For the occasion of Canada Day, CBC News, aided by the International Council for Canadian Studies, surveyed 7,000 or so academics outside Canada who teach courses about our country. They printed the responses of 15 of them in the recent online article "How Canada is perceived around the world."
The comments were generally flattering although the flattery often focused more on the past than the present. For example, Irene Salverda, president of the Association for Canada Studies in the Netherlands, observed, "Nowadays, my friends remark, with surprise, 'Canada has an American president, only interested in the economy and ignorant of anything else, and America has a Canadian president.'"
A number of scholars regretted Canada's decline on the world stage. According to Wolfgang Kloob, Director of the Centre for Canadian Studies at Trier University, "Canada has also been considered an international actor, which, however, under the current government seems to have shifted its foreign policy to national rather than international concerns." Susan Hodgett, President of the International Council for Canadian Studies and professor at Ulster University in Northern Ireland, stated "Canada has traditionally shared its benefits well, but today your profile overseas is waning badly."
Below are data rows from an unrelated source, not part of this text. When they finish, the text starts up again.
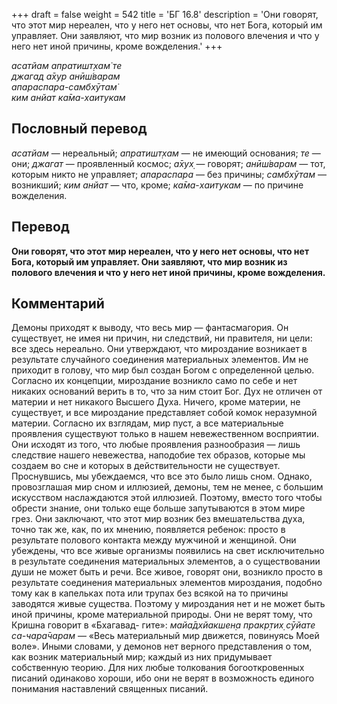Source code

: +++
draft = false
weight = 542
title = 'БГ 16.8'
description = 'Они говорят, что этот мир нереален, что у него нет основы, что нет Бога, который им управляет. Они заявляют, что мир возник из полового влечения и что у него нет иной причины, кроме вожделения.'
+++

_асатйам апратишт̣хам̇ те  
джагад а̄хур анӣш́варам  
апараспара-самбхӯтам̇  
ким анйат ка̄ма-хаитукам_

## Пословный перевод

_асатйам_ — нереальный; _апратишт̣хам_ — не имеющий основания; _те_ — они; _джагат_ — проявленный космос; _а̄хух̣_ — говорят; _анӣш́варам_ — тот, которым никто не управляет; _апараспара_ — без причины; _самбхӯтам_ — возникший; _ким_ _анйат_ — что, кроме; _ка̄ма_\-_хаитукам_ — по причине вожделения.

## Перевод

**Они говорят, что этот мир нереален, что у него нет основы, что нет Бога, который им управляет. Они заявляют, что мир возник из полового влечения и что у него нет иной причины, кроме вожделения.**

## Комментарий

Демоны приходят к выводу, что весь мир — фантасмагория. Он существует, не имея ни причин, ни следствий, ни правителя, ни цели: все здесь нереально. Они утверждают, что мироздание возникает в результате случайного соединения материальных элементов. Им не приходит в голову, что мир был создан Богом с определенной целью. Согласно их концепции, мироздание возникло само по себе и нет никаких оснований верить в то, что за ним стоит Бог. Дух не отличен от материи и нет никакого Высшего Духа. Ничего, кроме материи, не существует, и все мироздание представляет собой комок неразумной материи. Согласно их взглядам, мир пуст, а все материальные проявления существуют только в нашем невежественном восприятии. Они исходят из того, что любые проявления разнообразия — лишь следствие нашего невежества, наподобие тех образов, которые мы создаем во сне и которых в действительности не существует. Проснувшись, мы убеждаемся, что все это было лишь сном. Однако, провозглашая мир сном и иллюзией, демоны, тем не менее, с большим искусством наслаждаются этой иллюзией. Поэтому, вместо того чтобы обрести знание, они только еще больше запутываются в этом мире грез. Они заключают, что этот мир возник без вмешательства духа, точно так же, как, по их мнению, появляется ребенок: просто в результате полового контакта между мужчиной и женщиной. Они убеждены, что все живые организмы появились на свет исключительно в результате соединения материальных элементов, а о существовании души не может быть и речи. Все живое, говорят они, возникло просто в результате соединения материальных элементов мироздания, подобно тому как в капельках пота или трупах без всякой на то причины заводятся живые существа. Поэтому у мироздания нет и не может быть иной причины, кроме материальной природы. Они не верят тому, что Кришна говорит в «Бхагавад- гите»: _майа̄дхйакшен̣а пракр̣тих̣ сӯйате са-чара̄чарам_ — «Весь материальный мир движется, повинуясь Моей воле». Иными словами, у демонов нет верного представления о том, как возник материальный мир; каждый из них придумывает собственную теорию. Для них любые толкования богооткровенных писаний одинаково хороши, ибо они не верят в возможность единого понимания наставлений священных писаний.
Danny Ben-Natan, president of the Israel Association for Canadian Studies, lamented the Harper government's cancellation of the hugely successful Understanding Canada program that funded Canadian studies programs abroad. For a very modest investment, the program boosted Canada’s profile and greatly enriched Canadian universities and scientific establishments through cross-fertilization. Ben-Natan declared, "Three years ago, the Canadian Government abolished Understanding Canada and since then Canada is in clear regression in the academic world."
But abandoning the program may not be all bad. According to Lucia Otrisalova who teaches Canadian studies at Comenius University in Bratislava, Slovakia, "The country's positive image, built and promoted by its previous political leadership, still persists in this part of Europe." Better, perhaps, they are not brought up to date.
Even our southern neighbour now sees Canada in a different light. Earl Fry, Endowed Professor of Canadian Studies at Brigham Young University, tells us, "Canada has also become an afterthought in the corridors of power in Washington, D.C. The days of a 'special relationship' are long gone."
Sobering stuff. Celebrating Canada Day is becoming an exercise in nostalgia.